> _Problem statement_
In the listing below, find the line that contains "expensive and so" and the line that contains "power to support". Quote both and every line between them, exactly, and nothing more.

> _Supplied data_
________________
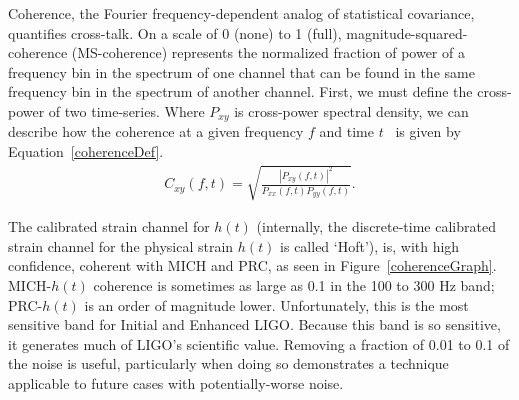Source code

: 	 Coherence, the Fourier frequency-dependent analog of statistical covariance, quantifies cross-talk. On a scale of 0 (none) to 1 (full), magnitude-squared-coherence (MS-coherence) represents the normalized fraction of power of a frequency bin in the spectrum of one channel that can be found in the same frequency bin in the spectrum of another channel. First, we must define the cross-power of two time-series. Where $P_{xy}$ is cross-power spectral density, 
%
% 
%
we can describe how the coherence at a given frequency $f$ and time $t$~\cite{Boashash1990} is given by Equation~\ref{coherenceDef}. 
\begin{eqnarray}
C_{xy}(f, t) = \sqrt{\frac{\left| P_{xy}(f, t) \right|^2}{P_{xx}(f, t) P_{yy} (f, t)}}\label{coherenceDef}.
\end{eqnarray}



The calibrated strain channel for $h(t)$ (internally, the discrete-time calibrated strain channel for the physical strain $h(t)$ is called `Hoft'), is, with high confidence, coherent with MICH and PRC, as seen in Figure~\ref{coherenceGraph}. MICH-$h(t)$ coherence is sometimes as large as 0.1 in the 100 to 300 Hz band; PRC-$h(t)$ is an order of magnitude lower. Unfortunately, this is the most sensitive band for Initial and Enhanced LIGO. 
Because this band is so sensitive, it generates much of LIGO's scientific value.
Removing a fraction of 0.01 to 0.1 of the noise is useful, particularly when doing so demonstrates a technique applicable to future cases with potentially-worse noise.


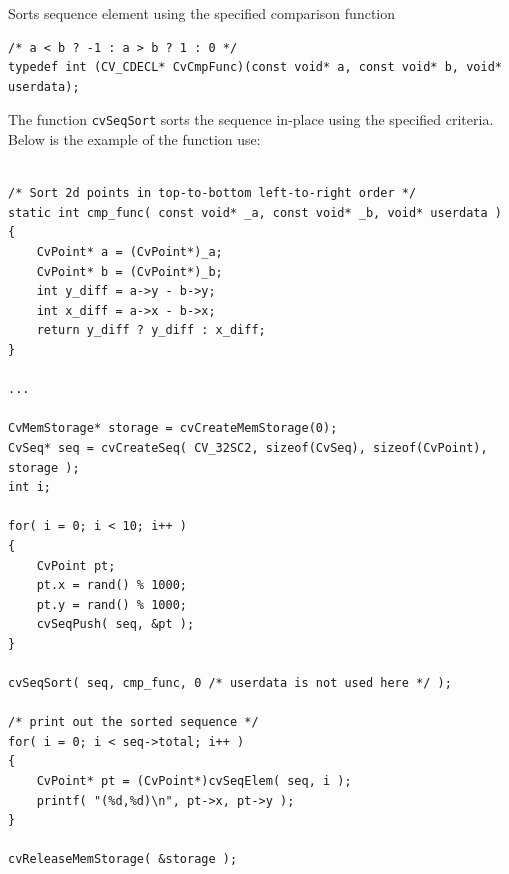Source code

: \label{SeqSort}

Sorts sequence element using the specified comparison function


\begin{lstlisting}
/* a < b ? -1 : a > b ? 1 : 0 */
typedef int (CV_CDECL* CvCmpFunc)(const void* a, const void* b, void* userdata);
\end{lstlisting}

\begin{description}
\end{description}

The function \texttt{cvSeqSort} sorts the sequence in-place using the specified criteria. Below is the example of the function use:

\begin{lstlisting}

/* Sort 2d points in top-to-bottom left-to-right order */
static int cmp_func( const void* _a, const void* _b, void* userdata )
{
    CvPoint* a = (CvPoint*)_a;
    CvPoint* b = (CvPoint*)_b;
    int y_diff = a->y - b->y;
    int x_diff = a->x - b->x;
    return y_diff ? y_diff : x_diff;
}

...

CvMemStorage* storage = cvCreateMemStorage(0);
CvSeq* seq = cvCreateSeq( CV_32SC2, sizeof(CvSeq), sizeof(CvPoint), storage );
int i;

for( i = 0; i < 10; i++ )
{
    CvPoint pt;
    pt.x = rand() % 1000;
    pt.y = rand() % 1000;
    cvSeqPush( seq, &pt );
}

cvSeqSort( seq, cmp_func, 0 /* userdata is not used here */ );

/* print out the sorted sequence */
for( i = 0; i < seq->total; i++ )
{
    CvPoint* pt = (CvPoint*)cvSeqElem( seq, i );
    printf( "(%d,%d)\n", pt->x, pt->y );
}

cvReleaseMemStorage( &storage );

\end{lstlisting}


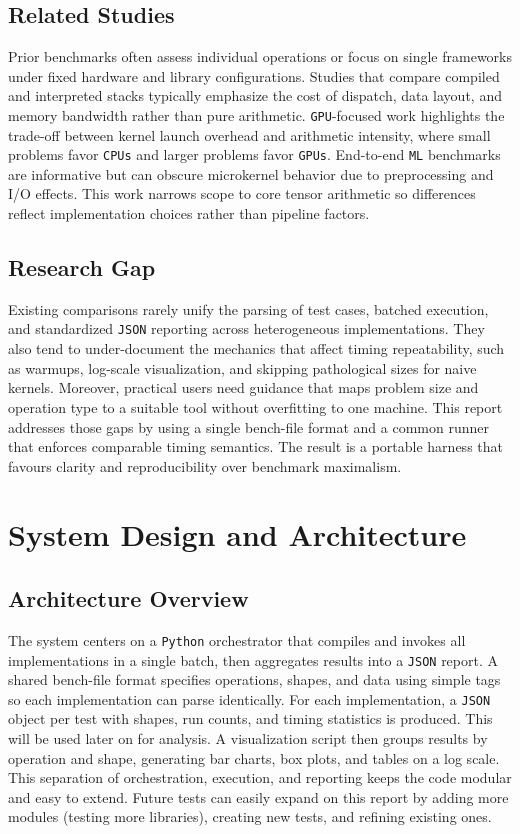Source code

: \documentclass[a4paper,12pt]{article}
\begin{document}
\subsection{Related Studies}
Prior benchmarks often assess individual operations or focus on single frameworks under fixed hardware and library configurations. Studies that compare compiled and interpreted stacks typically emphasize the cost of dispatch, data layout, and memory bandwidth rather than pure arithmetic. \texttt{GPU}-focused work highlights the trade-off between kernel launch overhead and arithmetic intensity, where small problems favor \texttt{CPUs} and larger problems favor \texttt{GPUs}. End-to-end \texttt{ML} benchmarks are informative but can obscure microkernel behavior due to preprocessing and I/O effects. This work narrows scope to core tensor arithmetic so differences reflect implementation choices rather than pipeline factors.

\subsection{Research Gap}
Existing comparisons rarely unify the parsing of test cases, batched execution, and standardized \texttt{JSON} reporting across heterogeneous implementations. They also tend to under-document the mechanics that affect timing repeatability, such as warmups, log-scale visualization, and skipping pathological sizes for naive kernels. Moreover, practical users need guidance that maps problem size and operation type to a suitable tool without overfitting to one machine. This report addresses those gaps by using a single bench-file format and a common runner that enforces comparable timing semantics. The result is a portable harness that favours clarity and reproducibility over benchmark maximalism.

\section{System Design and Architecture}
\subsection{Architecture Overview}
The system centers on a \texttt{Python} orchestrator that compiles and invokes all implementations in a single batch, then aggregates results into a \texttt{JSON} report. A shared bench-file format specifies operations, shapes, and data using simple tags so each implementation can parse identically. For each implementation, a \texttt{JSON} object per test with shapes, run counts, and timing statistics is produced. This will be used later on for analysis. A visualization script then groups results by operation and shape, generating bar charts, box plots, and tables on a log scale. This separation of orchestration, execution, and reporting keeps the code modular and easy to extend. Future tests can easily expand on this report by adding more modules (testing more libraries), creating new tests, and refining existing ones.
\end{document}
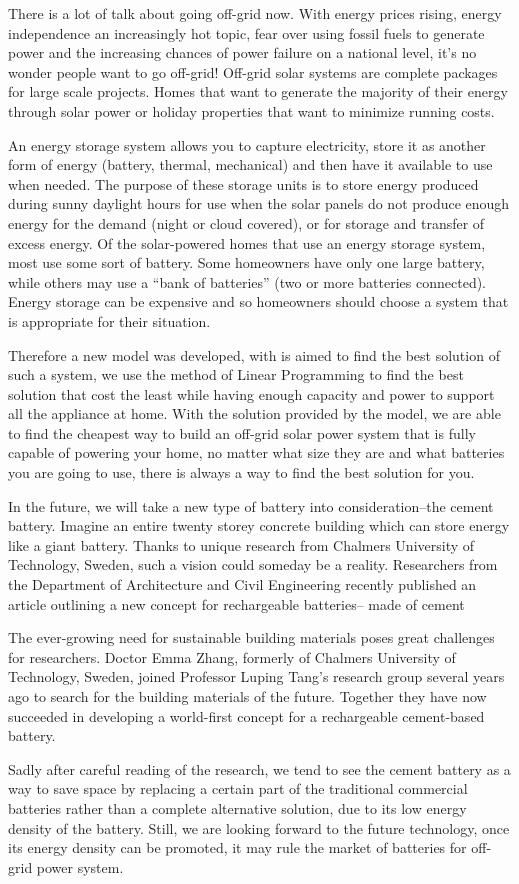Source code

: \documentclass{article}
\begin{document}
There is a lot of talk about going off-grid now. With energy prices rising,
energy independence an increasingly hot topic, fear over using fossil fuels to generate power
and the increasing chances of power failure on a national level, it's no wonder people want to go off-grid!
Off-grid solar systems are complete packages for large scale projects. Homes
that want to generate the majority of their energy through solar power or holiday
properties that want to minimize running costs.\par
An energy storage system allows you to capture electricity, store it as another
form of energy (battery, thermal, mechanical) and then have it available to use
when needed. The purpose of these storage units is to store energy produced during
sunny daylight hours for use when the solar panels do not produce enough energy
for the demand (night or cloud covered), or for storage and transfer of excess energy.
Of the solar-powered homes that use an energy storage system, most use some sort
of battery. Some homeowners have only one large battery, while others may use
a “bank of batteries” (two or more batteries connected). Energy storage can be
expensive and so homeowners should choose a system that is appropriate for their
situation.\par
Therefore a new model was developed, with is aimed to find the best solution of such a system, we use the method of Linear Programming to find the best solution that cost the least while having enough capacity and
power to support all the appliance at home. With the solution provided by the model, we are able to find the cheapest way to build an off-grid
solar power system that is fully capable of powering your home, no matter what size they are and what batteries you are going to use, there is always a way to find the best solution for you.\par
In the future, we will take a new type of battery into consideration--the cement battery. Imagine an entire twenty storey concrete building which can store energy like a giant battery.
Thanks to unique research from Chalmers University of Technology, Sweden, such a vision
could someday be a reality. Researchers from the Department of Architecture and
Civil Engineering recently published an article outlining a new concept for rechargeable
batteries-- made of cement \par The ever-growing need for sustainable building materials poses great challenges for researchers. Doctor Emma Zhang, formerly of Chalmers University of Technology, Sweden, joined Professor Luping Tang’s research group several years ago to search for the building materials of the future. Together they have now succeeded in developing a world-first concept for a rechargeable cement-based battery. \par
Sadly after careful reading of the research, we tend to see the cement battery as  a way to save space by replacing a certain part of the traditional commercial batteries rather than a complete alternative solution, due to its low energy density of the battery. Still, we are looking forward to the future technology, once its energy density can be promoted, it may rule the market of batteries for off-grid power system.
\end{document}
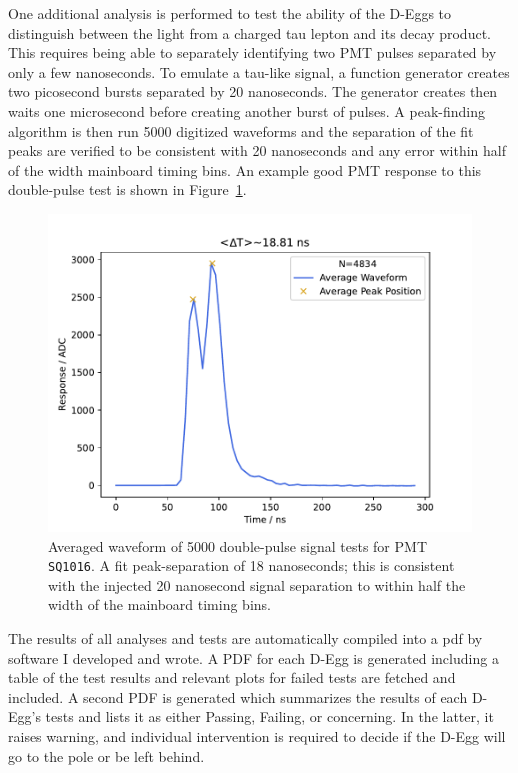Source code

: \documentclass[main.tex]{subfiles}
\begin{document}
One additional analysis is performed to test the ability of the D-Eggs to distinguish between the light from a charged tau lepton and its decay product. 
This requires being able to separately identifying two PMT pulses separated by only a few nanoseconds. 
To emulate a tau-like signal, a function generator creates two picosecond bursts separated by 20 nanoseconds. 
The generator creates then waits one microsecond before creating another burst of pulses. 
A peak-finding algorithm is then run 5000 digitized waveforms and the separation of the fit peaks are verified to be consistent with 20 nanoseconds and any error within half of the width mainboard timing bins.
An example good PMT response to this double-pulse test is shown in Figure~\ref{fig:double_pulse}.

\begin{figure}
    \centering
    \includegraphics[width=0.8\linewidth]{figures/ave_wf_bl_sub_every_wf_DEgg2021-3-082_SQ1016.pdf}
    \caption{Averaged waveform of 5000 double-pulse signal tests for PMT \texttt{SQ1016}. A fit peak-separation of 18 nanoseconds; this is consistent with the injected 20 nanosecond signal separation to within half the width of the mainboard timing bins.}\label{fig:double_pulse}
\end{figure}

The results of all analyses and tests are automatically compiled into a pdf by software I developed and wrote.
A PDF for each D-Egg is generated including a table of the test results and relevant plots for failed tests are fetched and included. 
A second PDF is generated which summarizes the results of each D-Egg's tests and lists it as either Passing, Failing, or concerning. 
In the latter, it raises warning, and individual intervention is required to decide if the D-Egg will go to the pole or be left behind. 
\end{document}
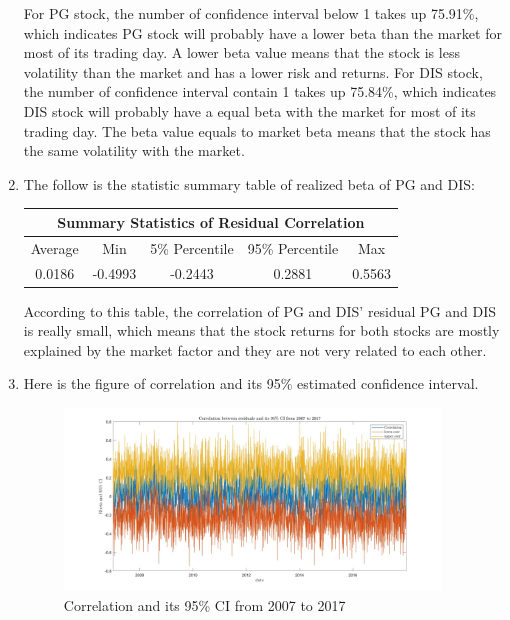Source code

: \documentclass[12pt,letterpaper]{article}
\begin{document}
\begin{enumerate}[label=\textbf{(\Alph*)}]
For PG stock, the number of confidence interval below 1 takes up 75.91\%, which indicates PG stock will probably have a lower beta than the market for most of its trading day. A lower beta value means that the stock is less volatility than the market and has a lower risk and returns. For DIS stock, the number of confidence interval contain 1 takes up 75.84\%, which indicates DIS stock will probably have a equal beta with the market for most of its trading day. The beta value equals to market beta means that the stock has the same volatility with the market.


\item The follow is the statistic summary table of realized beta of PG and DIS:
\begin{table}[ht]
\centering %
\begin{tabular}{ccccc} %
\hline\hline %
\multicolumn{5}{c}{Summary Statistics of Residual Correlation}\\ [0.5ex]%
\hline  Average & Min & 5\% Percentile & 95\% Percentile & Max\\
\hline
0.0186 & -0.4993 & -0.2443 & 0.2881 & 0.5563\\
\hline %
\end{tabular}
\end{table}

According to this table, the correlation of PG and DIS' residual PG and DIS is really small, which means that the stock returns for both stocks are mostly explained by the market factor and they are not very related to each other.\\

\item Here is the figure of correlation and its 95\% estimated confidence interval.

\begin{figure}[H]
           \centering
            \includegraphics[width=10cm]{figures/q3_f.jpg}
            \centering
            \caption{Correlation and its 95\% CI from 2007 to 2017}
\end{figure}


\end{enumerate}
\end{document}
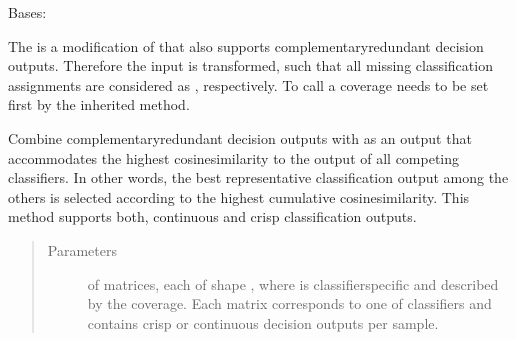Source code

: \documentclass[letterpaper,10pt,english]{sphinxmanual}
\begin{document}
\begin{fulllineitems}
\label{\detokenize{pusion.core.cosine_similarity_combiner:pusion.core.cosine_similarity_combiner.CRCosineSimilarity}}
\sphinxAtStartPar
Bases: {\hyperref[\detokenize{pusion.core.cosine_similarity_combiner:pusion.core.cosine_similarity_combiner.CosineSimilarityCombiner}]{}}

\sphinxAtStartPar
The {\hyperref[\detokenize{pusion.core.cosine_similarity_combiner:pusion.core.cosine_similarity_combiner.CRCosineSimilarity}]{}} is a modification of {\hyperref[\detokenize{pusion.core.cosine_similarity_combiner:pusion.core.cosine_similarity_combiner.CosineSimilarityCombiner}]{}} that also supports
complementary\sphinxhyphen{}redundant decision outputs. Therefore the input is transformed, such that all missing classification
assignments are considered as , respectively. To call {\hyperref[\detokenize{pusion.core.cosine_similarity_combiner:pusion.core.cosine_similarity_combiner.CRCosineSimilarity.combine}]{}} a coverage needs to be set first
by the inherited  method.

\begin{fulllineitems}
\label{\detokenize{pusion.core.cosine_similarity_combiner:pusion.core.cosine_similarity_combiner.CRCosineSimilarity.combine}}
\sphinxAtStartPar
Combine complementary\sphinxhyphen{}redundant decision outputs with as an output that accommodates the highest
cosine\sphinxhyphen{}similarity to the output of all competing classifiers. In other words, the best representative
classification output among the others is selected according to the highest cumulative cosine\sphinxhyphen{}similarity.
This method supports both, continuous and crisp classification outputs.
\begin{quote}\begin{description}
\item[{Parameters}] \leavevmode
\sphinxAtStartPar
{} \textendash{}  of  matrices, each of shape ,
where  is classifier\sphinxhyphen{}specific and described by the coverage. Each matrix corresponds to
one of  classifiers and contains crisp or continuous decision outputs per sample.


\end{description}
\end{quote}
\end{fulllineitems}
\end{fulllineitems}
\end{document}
________________
> _Your solution_
expensive and so homeowners should choose a system that is appropriate for their
situation.\par
Therefore a new model was developed, with is aimed to find the best solution of such a system, we use the method of Linear Programming to find the best solution that cost the least while having enough capacity and
power to support all the appliance at home. With the solution provided by the model, we are able to find the cheapest way to build an off-grid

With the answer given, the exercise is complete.